Collected data:

□ □ □ □ □

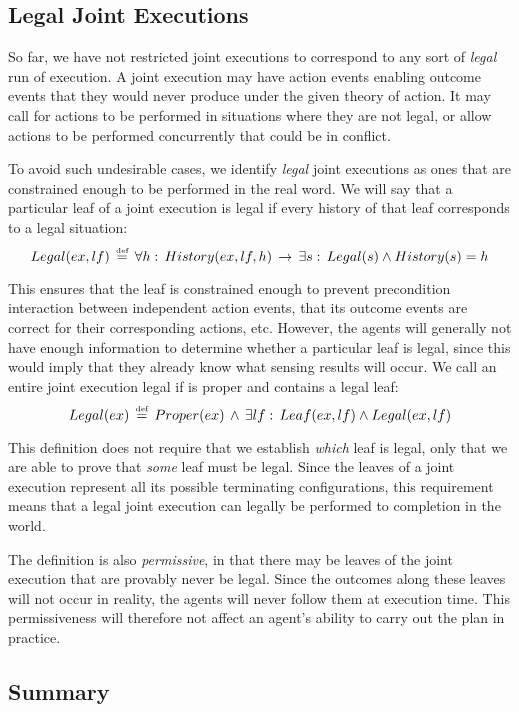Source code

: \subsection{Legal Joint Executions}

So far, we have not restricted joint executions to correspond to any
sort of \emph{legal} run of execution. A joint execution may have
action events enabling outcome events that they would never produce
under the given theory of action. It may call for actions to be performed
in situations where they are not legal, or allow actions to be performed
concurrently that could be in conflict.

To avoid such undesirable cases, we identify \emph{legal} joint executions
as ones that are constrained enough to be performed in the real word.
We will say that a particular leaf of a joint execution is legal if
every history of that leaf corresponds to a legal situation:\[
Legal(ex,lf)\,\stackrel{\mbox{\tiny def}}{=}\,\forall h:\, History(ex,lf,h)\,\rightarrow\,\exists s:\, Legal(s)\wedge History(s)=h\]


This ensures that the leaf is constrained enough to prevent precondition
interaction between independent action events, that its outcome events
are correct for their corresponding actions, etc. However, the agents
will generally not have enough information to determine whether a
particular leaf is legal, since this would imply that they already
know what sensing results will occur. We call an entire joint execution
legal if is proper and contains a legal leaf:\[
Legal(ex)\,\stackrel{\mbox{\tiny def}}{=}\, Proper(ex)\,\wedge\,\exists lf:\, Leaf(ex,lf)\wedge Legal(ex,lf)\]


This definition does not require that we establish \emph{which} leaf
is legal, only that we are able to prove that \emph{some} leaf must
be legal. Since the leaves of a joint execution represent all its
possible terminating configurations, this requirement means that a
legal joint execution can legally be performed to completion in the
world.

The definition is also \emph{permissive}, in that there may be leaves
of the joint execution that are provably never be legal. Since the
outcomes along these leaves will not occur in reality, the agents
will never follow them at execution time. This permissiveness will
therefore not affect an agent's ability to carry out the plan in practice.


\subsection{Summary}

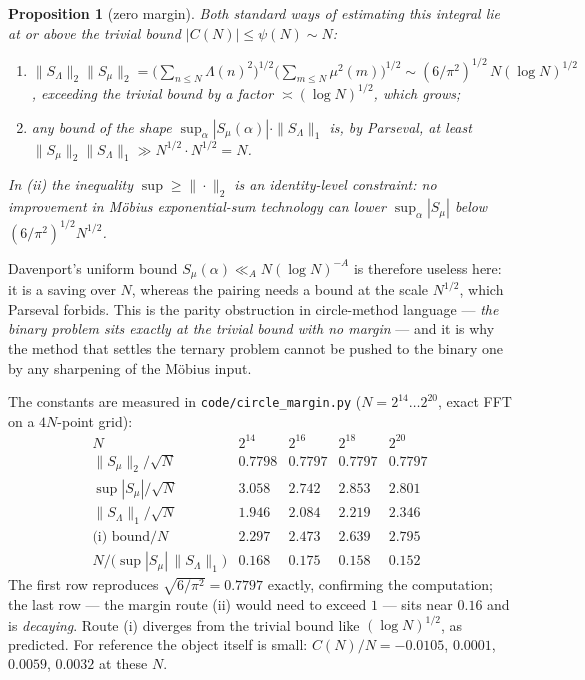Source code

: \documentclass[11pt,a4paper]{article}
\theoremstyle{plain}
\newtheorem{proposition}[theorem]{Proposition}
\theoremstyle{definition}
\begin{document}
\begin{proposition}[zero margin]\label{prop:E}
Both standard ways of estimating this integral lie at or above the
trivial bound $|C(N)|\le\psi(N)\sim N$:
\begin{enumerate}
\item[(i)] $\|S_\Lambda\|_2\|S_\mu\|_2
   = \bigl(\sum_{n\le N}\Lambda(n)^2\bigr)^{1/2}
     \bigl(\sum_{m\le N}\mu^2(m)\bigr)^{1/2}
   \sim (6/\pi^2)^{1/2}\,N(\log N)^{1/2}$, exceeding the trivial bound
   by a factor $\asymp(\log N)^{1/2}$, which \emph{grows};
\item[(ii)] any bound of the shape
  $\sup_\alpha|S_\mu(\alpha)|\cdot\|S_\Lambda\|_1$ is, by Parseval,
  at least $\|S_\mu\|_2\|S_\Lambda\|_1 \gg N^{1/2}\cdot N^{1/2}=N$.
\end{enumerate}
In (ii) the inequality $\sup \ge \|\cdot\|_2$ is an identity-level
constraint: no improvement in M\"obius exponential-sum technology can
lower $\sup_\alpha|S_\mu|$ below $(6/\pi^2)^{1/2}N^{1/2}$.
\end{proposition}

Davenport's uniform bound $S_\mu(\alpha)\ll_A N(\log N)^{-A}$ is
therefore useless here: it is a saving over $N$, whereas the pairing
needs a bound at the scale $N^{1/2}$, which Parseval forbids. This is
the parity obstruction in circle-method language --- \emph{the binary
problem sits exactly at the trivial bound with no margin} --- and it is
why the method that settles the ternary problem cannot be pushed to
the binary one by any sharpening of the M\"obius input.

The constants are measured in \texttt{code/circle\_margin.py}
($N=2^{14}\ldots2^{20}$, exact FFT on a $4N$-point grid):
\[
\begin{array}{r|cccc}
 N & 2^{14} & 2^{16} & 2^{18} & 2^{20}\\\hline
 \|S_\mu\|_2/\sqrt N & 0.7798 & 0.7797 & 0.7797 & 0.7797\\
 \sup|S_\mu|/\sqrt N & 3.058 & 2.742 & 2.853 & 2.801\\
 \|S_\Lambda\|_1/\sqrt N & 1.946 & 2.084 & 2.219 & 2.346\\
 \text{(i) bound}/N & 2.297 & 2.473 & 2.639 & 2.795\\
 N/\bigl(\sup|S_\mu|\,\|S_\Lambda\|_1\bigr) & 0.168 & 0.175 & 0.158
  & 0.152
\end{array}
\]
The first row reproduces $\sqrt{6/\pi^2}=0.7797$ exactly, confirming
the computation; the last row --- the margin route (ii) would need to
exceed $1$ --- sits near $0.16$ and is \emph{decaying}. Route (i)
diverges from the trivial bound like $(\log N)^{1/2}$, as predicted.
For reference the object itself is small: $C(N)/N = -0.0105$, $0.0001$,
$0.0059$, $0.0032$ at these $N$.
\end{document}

□ □ □ □ □

§ **EXERCISE REQUIREMENTS**: Both end lines included, restate word for word the lines above from the line with "This ensures that" to the line with "know what sensing", and nothing else.

§ **TASK RESPONSE**:
This ensures that the leaf is constrained enough to prevent precondition
interaction between independent action events, that its outcome events
are correct for their corresponding actions, etc. However, the agents
will generally not have enough information to determine whether a
particular leaf is legal, since this would imply that they already
know what sensing results will occur. We call an entire joint execution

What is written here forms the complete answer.